Well, sometimes i feel that aside drill, there’s no longer anymore need for me to be there. The leaders seem to be able to handle things, the nooks and probs now is up to them to settle. within time, all probs can be solved without me.

"You have to quieten down, you need to let the others have the chance to be leaders like you." And i think it can be time to take this note seriously.

I need to pray. I feel so out of sync from the coy till i no longer know where shud i be or wat shud i be doing. Whether whatever i am doing is making an impact in the coy, and where is the impact?

My main concern now is whether am i still effective to the members. Am I just a scary looking Drill Sergeant that was blessed with a loudspeaker in my throat? Or am i also a person they can talk to and ask help from, both in BB and in their own lives. The Leaders now have probs of their own that it seems that it is "out of my league", and the younger members either speaks mandarin, or thinks i am gonna bite their head off the second they call me.

Maybe perhaps it’s because de majority of the time, the members call me about the things thatwere supposed to be either common knowledge or heard from the announcement the other week.

"Staff Sergeant, wat to wear this Saturday ah? "Stay back till wat time ah?" Get that from even forty percent of the members and you would be pissed as well. didi i sound pissed that when u want to talk to me abt probs, u get frightened? As much i wud like to help u in that, ur other peers ought to noe dat wat? Come to me once u searched high and low for the answer, or u do not wish to spread de question with just everyone.

My heart aches, no longer because i want God to move in the Company. I mean i still do want God to move in the Coy, but it’s no longer the reason that my heart aches. My heart aches now because i no longer know WHY am i going through this routine every week.
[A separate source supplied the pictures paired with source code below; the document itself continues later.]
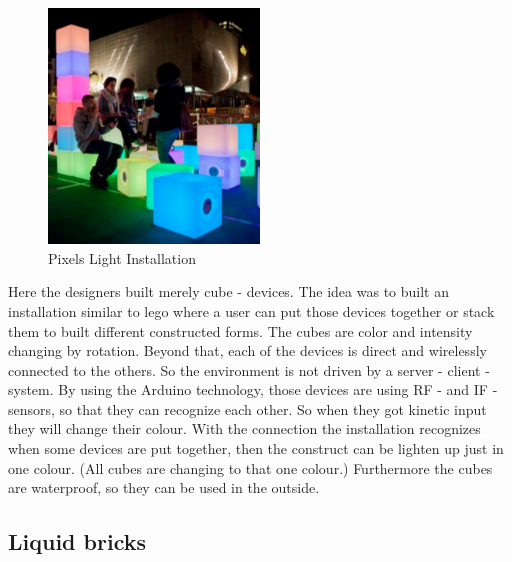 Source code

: \begin{figure}[h!]
	\centering
	\includegraphics[width=0.5\textwidth, clip=true, keepaspectratio=true]{./pic/pixels_light_installation.png}
	\caption{Pixels Light Installation}
	\label{fig:pixels_light_installation}
\end{figure}
Here the designers built merely cube - devices. \newline
The idea was to built an installation similar to lego \texttrademark where a user can put those devices together or stack them to built different constructed forms. \newline
The cubes are color and intensity changing by rotation. Beyond that, each of the devices is direct and wirelessly connected to the others. So the environment is not driven by a server - client - system.\newline
By using the Arduino technology, those devices are using RF - and IF - sensors, so that they can recognize each other. So when they got kinetic input they will change their colour. With the connection the installation recognizes when some devices are put together, then the construct can be lighten up just in one colour. (All cubes are changing to that one colour.)\newline
 Furthermore the cubes are waterproof, so they can be used in the outside.\newline
{} \newline

\subsection{Liquid bricks}

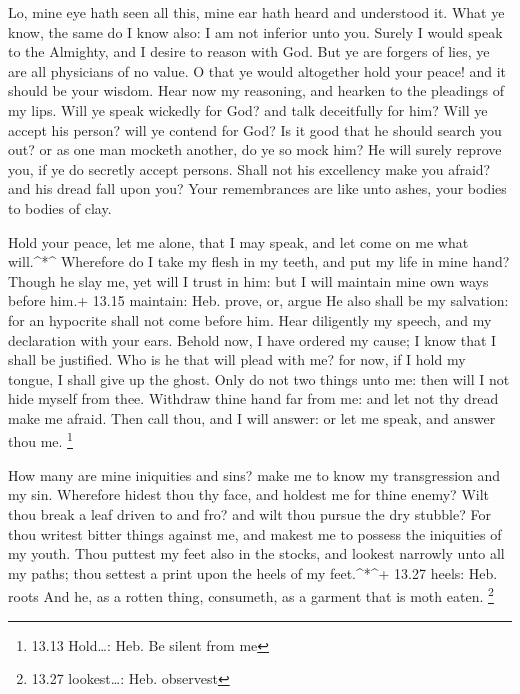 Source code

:  Lo, mine eye hath seen all this, mine ear hath heard and
understood it.  What ye know, the same do I know also: I am
not inferior unto you.  Surely I would speak to the
Almighty, and I desire to reason with God.  But ye are
forgers of lies, ye are all physicians of no value.  O that
ye would altogether hold your peace! and it should be your wisdom.
 Hear now my reasoning, and hearken to the pleadings of my
lips.  Will ye speak wickedly for God? and talk deceitfully
for him?  Will ye accept his person? will ye contend for
God?  Is it good that he should search you out? or as one
man mocketh another, do ye so mock him?  He will surely
reprove you, if ye do secretly accept persons.  Shall not
his excellency make you afraid? and his dread fall upon you?
 Your remembrances are like unto ashes, your bodies to
bodies of clay.

 Hold your peace, let me alone, that I may speak, and let
come on me what will.\^{}*\^{}  Wherefore do I take my
flesh in my teeth, and put my life in mine hand?  Though he
slay me, yet will I trust in him: but I will maintain mine own ways
before him.+ 13.15 maintain: Heb. prove, or, argue  He also
shall be my salvation: for an hypocrite shall not come before him.
 Hear diligently my speech, and my declaration with your
ears.  Behold now, I have ordered my cause; I know that I
shall be justified.  Who is he that will plead with me? for
now, if I hold my tongue, I shall give up the ghost.  Only
do not two things unto me: then will I not hide myself from thee.
 Withdraw thine hand far from me: and let not thy dread
make me afraid.  Then call thou, and I will answer: or let
me speak, and answer thou me. \footnote{13.13 Hold\ldots: Heb. Be silent
  from me}

 How many are mine iniquities and sins? make me to know my
transgression and my sin.  Wherefore hidest thou thy face,
and holdest me for thine enemy?  Wilt thou break a leaf
driven to and fro? and wilt thou pursue the dry stubble? 
For thou writest bitter things against me, and makest me to possess the
iniquities of my youth.  Thou puttest my feet also in the
stocks, and lookest narrowly unto all my paths; thou settest a print
upon the heels of my feet.\^{}*\^{}+ 13.27 heels: Heb. roots
 And he, as a rotten thing, consumeth, as a garment that is
moth eaten. \footnote{13.27 lookest\ldots: Heb. observest}

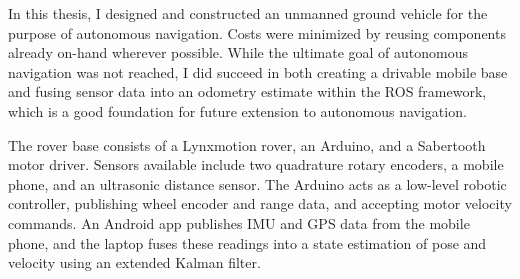 \begin{abstractpage}
In this thesis, I designed and constructed an unmanned ground vehicle for the purpose of autonomous navigation. Costs were minimized by reusing components already on-hand wherever possible. While the ultimate goal of autonomous navigation was not reached, I did succeed in both creating a drivable mobile base and fusing sensor data into an odometry estimate within the ROS framework, which is a good foundation for future extension to autonomous navigation.

The rover base consists of a Lynxmotion rover, an Arduino, and a Sabertooth motor driver. Sensors available include two quadrature rotary encoders, a mobile phone, and an ultrasonic distance sensor. The Arduino acts as a low-level robotic controller, publishing wheel encoder and range data, and accepting motor velocity commands. An Android app publishes IMU and GPS data from the mobile phone, and the laptop fuses these readings into a state estimation of pose and velocity using an extended Kalman filter.
\end{abstractpage} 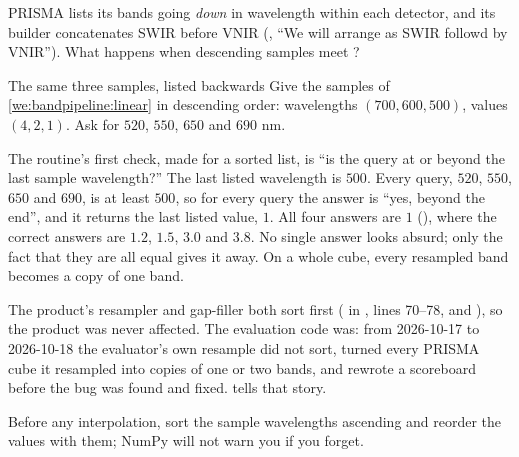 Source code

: PRISMA lists its bands going \emph{down} in wavelength within each detector, and its builder
concatenates SWIR before VNIR (, ``We will arrange as SWIR followd
by VNIR''). What happens when descending samples meet ?

\begin{worked}[label={we:bandpipeline:descending}]{The same three samples, listed backwards}
Give  the samples of \cref{we:bandpipeline:linear} in descending order:
wavelengths $(700, 600, 500)$, values $(4, 2, 1)$. Ask for $520$, $550$, $650$ and $690$ nm.

The routine's first check, made for a sorted list, is ``is the query at or beyond the last sample
wavelength?'' The last listed wavelength is $500$. Every query, $520$, $550$, $650$ and $690$, is
at least $500$, so for every query the answer is ``yes, beyond the end'', and it returns the last
listed value, $1$. All four answers are $1$
()\tagC, where the correct answers are
$1.2$, $1.5$, $3.0$ and $3.8$. No single answer looks absurd; only the fact that they are all equal
gives it away. On a whole cube, every resampled band becomes a copy of one band.
\end{worked}

The product's resampler and gap-filler both sort first ( in
, lines 70--78, and ), so the product
was never affected. The evaluation code was: from 2026-10-17 to 2026-10-18 the evaluator's own
resample did not sort, turned every PRISMA cube it resampled into copies of one or two bands, and
rewrote a scoreboard before the bug was found and fixed.  tells that story.

\begin{keypoint}
Before any interpolation, sort the sample wavelengths ascending and reorder the values with them;
NumPy will not warn you if you forget.
\end{keypoint}

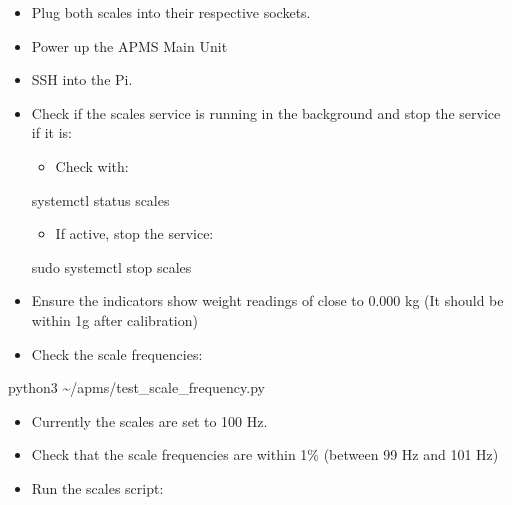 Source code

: \documentclass[
  letterpaper,
]{scrbook}
\newenvironment{Shaded}{\begin{snugshade}}{\end{snugshade}}
\newcommand{\ExtensionTok}[1]{\textcolor[rgb]{0.00,0.23,0.31}{#1}}
\newcommand{\FunctionTok}[1]{\textcolor[rgb]{0.28,0.35,0.67}{#1}}
\newcommand{\NormalTok}[1]{\textcolor[rgb]{0.00,0.23,0.31}{#1}}
\providecommand{\tightlist}{%
  \setlength{\itemsep}{0pt}\setlength{\parskip}{0pt}}
\begin{document}
\begin{itemize}
\item
  Plug both scales into their respective sockets.
\item
  Power up the APMS Main Unit
\item
  SSH into the Pi.
\item
  Check if the scales service is running in the background and stop the
  service if it is:

  \begin{itemize}
  \tightlist
  \item
    Check with:
  \end{itemize}

\begin{Shaded}
\begin{Highlighting}[]
\ExtensionTok{systemctl}\NormalTok{ status scales}
\end{Highlighting}
\end{Shaded}

  \begin{itemize}
  \tightlist
  \item
    If active, stop the service:
  \end{itemize}

\begin{Shaded}
\begin{Highlighting}[]
\FunctionTok{sudo}\NormalTok{ systemctl stop scales}
\end{Highlighting}
\end{Shaded}
\item
  Ensure the indicators show weight readings of close to 0.000 kg (It
  should be within 1g after calibration)
\item
  Check the scale frequencies:
\end{itemize}

\begin{Shaded}
\begin{Highlighting}[]
\ExtensionTok{python3}\NormalTok{ \textasciitilde{}/apms/test\_scale\_frequency.py}
\end{Highlighting}
\end{Shaded}

\begin{itemize}
\item
  Currently the scales are set to 100 Hz.
\item
  Check that the scale frequencies are within 1\% (between 99 Hz and 101
  Hz)
\item
  Run the scales script:
\end{itemize}
\end{document}
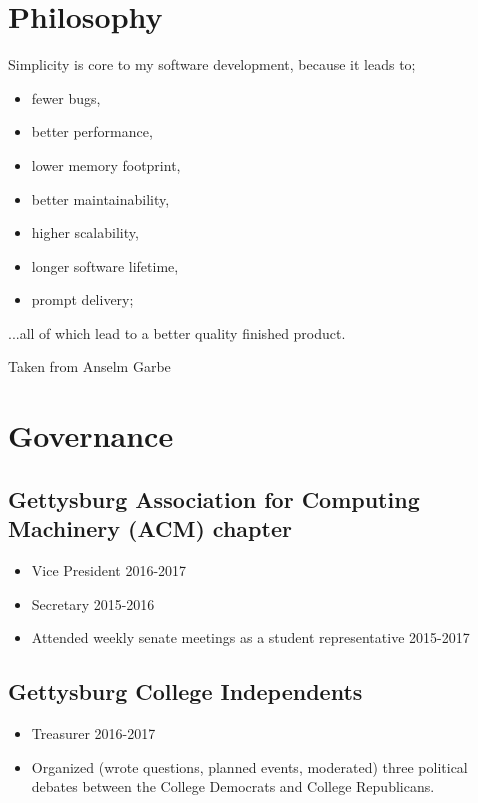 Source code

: \documentclass[11pt]{article}
\begin{document}
\section*{Philosophy}
Simplicity is core to my software development, because it leads to;
\begin{itemize}
	\item fewer bugs,
	\item better performance,
	\item lower memory footprint,
	\item better maintainability,
	\item higher scalability,
	\item longer software lifetime, 
	\item prompt delivery; 
\end{itemize}
...all of which lead to a better quality finished product.

Taken from Anselm Garbe 

\section*{Governance}
\subsection*{Gettysburg Association for Computing Machinery (ACM) chapter}
\begin{itemize}
\item Vice President \hfill 2016-2017
\item Secretary \hfill 2015-2016
\item Attended weekly senate meetings as a student representative \hfill 2015-2017
\end{itemize}
 
\subsection*{Gettysburg College Independents}
\begin{itemize}
	\item Treasurer \hfill 2016-2017
    \item Organized (wrote questions, planned events, moderated) three political debates between the College Democrats and College Republicans. 
\end{itemize}
\end{document}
Why am i bothering to wake up in the morning to do de same thing, jsut because it’s time to do it? i need a fresh start, a fresh goal. Either rekindle the reason again why am i doing this, or get a new one. The question is… wat is it?

So many questions, so little brain in my head to answer. Oh, God please pull me away from this pit of darkness and confusian, and lead me into your light.

Guys, please pray for me. I cant see whether i am making an impact or not, and if i am i cannot see it anymore.